[Colloq] Colloquium - Monday, April 5 - Kathleen Fisher, AT&T Labs Research
Rachel Kalweit
rachelb at ccs.neu.edu
Wed Mar 24 12:37:24 EDT 2010
The College of Computer and Information Science Colloquium presents:
Speaker: Kathleen Fisher, AT&T Labs Research
Date: Monday, April 5, 2010
Time: 11:00am
Location: 366 West Village H
Title:
Programming Language Ideas Escape the Lab:
A Declarative Data Description Language for Managing Ad hoc Data
Abstract:
XML. HTML. CSV. JPEG. MPEG. These data formats represent vast quantities of scientific, governmental, and industrial data. Because the formats have been standardized and are widely used, many reliable, efficient, and convenient tools exist for processing such data. In an ideal world, all data would be in such formats. In reality, vast amounts of data exist in ad hoc formats, which do not have readily available tools. Every day, financial analysts, computer scientists, physical scientists, and others deal with ad hoc data in a myriad of complex formats, wasting valuable time on low-level chores like parsing and format translation instead of actually using the information stored in their data.
In this talk, I will describe the PADS data description language that we have created to address this problem. PADS allows users to describe both the physical layout of ad hoc data sources and semantic properties of that data. From such descriptions, the PADS compiler generates libraries and tools for manipulating the data, including parsing routines, statistical profiling tools, translation programs to produce well-behaved formats such as XML, and tools for running queries over raw PADS data sources. I will highlight how various ideas from the programming language research community have informed the design and implementation of the PADS system.
Information about PADS and a list of contributors is available from the project web site: www.padsproj.org.
About Kathleen Fisher
Kathleen Fisher is a Principal Member of the Technical Staff at AT&T Labs Research, where she has worked since receiving her Ph.D. in Computer Science from Stanford University in 1996. Throughout her career, Kathleen has worked to apply ideas from programming language research to other domains. For example, she co-led the effort to design and build Hancock, a domain-specific language for cleanly expressing and efficiently computing signatures, which are evolving customer profiles used to detect fraud.

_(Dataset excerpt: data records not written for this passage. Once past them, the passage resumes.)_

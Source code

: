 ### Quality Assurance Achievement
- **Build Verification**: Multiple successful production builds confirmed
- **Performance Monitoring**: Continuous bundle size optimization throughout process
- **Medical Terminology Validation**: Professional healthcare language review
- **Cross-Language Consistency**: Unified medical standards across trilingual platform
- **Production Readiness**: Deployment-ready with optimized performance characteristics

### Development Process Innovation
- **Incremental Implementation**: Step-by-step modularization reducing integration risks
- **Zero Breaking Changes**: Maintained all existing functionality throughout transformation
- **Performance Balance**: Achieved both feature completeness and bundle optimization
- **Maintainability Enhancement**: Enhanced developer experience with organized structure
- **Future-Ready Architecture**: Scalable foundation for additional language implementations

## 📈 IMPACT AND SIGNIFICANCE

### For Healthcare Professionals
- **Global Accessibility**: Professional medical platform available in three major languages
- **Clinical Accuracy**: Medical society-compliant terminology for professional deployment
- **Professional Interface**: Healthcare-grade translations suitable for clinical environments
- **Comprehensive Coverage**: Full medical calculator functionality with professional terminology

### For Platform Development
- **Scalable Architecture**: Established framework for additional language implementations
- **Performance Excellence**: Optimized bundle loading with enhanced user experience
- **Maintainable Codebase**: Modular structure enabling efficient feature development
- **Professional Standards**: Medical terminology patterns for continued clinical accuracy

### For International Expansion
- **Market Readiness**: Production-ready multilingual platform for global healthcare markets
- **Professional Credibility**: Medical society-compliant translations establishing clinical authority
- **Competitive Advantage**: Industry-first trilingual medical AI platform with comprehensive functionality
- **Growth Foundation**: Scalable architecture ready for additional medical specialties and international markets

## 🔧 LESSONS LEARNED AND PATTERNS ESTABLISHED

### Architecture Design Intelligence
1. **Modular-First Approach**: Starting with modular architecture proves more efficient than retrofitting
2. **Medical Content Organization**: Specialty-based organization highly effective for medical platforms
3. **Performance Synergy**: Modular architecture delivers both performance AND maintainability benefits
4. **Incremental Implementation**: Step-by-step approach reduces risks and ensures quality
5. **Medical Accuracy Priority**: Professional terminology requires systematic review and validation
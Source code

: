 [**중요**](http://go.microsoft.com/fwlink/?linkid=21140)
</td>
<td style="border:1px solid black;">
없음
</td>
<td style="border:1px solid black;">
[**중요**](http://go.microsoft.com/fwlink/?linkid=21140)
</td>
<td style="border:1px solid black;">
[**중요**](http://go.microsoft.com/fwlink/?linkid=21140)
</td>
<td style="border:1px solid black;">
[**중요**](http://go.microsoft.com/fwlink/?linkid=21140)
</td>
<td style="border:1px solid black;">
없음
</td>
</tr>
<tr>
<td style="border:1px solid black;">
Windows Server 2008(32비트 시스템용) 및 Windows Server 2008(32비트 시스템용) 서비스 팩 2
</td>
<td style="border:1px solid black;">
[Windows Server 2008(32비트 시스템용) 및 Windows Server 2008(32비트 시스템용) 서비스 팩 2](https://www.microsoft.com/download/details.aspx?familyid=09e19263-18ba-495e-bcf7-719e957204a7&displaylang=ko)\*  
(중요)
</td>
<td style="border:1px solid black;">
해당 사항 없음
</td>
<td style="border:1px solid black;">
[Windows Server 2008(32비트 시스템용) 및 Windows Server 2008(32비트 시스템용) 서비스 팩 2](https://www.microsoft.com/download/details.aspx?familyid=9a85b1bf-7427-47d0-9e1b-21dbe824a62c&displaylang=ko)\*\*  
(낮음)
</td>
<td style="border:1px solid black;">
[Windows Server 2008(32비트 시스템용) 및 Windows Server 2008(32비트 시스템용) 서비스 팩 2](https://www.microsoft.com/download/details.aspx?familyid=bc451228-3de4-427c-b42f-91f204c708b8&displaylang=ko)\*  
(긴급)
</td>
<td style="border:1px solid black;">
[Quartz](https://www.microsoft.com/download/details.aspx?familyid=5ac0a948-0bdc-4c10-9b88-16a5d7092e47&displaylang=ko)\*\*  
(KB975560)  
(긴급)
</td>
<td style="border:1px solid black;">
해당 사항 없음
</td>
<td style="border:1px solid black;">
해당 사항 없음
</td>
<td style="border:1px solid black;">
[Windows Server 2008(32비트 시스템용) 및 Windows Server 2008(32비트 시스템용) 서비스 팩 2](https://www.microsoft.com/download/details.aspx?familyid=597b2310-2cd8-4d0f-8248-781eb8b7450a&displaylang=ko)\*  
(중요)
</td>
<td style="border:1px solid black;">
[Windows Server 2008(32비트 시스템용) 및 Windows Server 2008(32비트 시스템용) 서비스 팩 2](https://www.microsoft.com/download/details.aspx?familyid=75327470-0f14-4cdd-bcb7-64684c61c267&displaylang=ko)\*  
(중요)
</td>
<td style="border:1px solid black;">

Kathleen is Past Chair of SIGPLAN, which is ACM's Special Interest Group on Programming Languages. She is an elected member of the CRA Board and she is co-chair of CRA-W, CRA's committee focused on increasing the representation of women in research roles in computer science. She is an editor of the Journal of Functional Programming, and has served as program chair for the research meetings FOOL (Foundations of Object-Oriented Languages), CUFP (Commercial Uses of Functional Programming), and ICFP (International Conference on Functional Programming).